──────── Entries supplied ────────

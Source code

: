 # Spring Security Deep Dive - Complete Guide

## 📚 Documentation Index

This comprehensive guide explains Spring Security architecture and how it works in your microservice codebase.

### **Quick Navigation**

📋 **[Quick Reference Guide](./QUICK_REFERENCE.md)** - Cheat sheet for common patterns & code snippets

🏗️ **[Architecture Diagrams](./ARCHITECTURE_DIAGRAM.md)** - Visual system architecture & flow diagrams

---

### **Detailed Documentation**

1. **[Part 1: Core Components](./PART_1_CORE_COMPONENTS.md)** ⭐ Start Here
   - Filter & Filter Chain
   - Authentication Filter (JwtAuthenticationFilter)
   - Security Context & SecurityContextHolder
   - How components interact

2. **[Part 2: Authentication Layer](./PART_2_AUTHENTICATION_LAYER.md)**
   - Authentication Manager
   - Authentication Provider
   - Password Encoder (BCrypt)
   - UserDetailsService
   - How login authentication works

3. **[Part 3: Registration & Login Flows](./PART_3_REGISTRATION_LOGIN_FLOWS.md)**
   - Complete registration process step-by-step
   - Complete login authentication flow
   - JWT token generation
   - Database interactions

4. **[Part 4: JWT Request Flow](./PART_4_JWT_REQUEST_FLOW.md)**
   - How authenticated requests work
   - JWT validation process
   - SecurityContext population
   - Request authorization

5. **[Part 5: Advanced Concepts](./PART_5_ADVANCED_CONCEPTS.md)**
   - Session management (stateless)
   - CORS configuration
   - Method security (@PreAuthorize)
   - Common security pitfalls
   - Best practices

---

────────

* **To do**
Looking at the records above, say how many lines contain the string "architecture". Give the number and no other words.

* **Result**
2